La sexualidad femenina

Aparte de todos los pensamientos y divagaciones que pueda plasmar, voy a incluir una serie de post que se van a considerar como Notas a tener en cuenta. La primera nota es la que he leído en el blog de Personalidad&Relaciones, escrita por El Duque:

Una mujer, normalmente no se siente sexualmente excitada por la visión de un cuerpo perfecto. La sexualidad femenina es de lenta cocción y sobre todo de cocción cerebral.

Uno de los mayores errores que comentemos es pensar que ellas son como nosotros, y que tienen la misma capacidad de excitación. Esto es, como comenta El Duque, erróneo, y la mayoría de las veces nos lleva a cometer grandísimas equivocaciones que se traducen en objetivos frustrados.

Hay que saber modular la pasión y la sexualidad y contener los instintos actuando con la cabeza fría. Una mirada, un roce con el dedo, la evocación de imágenes en su mente… Ese tipo de cosas son las que van a hacer que la semilla sexual femenina florezca.

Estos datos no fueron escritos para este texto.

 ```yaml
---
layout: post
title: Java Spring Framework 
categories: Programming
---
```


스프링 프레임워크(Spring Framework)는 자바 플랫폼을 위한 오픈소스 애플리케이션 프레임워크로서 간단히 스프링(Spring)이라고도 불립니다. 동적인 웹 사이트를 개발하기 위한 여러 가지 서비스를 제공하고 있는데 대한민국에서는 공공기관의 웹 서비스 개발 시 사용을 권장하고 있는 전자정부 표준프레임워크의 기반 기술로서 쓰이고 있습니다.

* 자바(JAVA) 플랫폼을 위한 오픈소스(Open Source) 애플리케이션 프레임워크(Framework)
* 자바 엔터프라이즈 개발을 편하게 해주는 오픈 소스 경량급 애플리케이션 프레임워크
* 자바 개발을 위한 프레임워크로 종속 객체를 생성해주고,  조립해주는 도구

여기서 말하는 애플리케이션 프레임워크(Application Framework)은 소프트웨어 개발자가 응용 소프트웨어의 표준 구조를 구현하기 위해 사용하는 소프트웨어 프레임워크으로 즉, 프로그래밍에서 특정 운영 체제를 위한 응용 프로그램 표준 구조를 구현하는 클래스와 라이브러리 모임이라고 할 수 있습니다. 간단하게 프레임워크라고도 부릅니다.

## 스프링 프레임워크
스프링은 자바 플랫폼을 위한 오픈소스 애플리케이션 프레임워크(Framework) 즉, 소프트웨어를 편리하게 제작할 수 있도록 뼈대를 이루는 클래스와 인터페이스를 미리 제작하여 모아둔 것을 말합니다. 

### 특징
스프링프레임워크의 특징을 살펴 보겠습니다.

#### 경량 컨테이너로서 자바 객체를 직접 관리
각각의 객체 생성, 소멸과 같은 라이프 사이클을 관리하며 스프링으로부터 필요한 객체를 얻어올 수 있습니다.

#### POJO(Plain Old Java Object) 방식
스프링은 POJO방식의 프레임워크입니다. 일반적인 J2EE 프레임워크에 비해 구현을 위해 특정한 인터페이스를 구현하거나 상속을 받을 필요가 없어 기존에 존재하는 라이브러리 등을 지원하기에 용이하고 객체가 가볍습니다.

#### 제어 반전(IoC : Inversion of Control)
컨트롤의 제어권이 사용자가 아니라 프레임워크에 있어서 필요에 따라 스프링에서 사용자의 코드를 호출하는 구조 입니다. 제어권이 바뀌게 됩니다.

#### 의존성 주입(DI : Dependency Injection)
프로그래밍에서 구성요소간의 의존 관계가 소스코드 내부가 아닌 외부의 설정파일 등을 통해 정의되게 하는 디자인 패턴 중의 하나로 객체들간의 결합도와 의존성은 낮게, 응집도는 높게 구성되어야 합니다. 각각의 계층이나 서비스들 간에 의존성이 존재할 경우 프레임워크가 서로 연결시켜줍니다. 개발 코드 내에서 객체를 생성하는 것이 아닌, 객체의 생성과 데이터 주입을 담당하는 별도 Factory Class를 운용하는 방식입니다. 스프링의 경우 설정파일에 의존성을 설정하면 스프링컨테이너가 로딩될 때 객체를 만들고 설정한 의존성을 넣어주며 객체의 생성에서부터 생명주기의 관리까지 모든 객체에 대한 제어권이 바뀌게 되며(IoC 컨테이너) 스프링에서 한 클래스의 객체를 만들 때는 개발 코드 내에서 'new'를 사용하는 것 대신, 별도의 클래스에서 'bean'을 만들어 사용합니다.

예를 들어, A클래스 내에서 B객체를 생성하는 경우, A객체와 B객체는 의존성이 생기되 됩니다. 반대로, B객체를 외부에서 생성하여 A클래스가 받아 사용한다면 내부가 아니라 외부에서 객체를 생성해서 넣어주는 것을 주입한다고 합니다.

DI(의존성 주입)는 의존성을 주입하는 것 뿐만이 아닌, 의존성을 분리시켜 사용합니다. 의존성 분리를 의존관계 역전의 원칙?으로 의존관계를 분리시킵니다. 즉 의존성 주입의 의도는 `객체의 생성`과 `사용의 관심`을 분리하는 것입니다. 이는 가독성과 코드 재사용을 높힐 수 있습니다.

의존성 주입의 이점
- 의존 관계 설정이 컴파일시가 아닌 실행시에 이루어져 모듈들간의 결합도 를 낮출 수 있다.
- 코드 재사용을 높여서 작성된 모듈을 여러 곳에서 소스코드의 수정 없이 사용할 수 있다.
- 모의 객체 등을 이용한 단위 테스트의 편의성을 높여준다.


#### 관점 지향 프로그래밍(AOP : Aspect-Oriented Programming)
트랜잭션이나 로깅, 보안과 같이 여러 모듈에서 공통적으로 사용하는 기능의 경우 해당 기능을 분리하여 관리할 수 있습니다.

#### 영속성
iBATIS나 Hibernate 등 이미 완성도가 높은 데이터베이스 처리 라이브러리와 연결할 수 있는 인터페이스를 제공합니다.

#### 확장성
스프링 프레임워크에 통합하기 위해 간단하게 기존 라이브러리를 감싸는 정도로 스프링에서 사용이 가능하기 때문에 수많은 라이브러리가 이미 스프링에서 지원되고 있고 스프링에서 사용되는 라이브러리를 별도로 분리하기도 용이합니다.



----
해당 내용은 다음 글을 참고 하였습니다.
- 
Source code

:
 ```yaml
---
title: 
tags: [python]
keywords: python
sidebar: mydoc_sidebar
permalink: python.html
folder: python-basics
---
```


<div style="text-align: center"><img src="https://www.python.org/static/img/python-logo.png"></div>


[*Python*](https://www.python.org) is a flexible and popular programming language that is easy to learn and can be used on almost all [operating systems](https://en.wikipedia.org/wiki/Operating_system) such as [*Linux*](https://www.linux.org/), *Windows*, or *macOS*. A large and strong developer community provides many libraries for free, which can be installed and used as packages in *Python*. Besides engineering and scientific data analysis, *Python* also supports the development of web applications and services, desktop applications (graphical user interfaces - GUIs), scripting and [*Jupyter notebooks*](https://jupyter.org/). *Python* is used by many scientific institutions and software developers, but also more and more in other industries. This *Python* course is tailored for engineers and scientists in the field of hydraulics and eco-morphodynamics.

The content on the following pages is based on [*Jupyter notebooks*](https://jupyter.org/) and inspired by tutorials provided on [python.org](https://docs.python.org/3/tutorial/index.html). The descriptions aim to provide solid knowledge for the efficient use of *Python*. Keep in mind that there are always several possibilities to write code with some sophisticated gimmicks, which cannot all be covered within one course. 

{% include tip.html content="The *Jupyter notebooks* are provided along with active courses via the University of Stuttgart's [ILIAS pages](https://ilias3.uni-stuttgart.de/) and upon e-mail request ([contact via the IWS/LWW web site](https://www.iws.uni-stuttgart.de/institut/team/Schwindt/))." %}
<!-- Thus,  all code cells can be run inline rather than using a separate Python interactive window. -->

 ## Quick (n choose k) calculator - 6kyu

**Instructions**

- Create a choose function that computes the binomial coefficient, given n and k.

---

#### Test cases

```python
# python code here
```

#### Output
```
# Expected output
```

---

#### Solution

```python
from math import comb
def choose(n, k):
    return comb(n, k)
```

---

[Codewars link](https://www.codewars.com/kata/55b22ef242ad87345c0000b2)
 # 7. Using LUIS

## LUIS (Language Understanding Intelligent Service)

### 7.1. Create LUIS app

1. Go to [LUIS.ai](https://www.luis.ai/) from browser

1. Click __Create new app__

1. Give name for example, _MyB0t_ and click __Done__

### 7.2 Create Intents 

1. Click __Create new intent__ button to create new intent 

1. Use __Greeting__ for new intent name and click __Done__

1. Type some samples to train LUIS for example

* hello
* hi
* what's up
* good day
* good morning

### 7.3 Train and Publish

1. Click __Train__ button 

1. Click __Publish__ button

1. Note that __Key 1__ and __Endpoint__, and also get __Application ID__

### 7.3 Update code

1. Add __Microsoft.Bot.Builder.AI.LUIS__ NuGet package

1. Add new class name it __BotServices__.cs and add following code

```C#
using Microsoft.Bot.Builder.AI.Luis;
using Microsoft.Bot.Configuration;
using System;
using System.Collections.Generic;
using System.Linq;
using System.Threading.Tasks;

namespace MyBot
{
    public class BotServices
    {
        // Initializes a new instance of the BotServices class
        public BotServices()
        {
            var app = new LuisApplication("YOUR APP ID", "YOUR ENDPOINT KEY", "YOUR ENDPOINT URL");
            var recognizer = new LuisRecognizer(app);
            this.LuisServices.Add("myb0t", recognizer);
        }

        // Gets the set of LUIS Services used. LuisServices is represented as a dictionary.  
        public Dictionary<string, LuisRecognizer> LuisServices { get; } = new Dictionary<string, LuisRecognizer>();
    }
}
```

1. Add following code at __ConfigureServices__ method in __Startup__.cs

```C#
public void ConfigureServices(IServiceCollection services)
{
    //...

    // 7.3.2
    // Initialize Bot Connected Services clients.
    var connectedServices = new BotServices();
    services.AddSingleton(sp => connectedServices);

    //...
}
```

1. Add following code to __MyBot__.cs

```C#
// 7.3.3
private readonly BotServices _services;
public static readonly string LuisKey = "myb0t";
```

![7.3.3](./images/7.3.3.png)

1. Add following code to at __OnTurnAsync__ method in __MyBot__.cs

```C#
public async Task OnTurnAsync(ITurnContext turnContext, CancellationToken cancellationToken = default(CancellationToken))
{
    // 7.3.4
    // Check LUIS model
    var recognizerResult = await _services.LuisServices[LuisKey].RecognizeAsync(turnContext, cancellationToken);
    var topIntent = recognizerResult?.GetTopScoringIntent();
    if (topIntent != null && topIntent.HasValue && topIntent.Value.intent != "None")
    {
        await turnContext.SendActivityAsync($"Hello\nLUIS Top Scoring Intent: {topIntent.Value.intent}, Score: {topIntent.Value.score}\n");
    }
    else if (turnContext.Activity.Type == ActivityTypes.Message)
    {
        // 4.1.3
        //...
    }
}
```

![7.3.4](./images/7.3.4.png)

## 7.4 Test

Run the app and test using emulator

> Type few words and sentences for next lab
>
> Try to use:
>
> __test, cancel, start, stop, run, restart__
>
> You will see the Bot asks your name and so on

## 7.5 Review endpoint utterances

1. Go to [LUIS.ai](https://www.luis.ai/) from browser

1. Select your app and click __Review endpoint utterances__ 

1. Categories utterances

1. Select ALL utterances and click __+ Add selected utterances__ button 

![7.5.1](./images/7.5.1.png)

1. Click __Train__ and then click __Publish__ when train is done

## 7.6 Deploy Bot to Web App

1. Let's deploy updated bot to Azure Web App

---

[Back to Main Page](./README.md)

Recuerdo que antes del verano, al ir al puesto de A a hablar con ella, como hay tanta confianza simulé darle un masaje. Mis manos solo estuvieron en sus hombros unos 20 segundos, pero bastaron para que ella me dijese que parase porque la estaba gustando demasiado. Esto evidentemente hay que entenderlo en el contexto del trabajo, con personas alrededor. Pero, aunque tuvo su toque humorístico, saltaron chispas. Tanto que, pocos días después ella se sintió en la obligación de devolverme el mini favor y en una de las que vino a mi puesto, repitió la operación que hice yo.

Con esto no quiero tirarme flores, ni mucho menos. Solo quiero demostrar que para ellas una imagen explícita no significa nada. Nosotros somos el cuerpo y ellas la mente y, aunque complicado, hay forma de entenderlas. Solo hacen falta dos cosas: Observación y posicionamiento.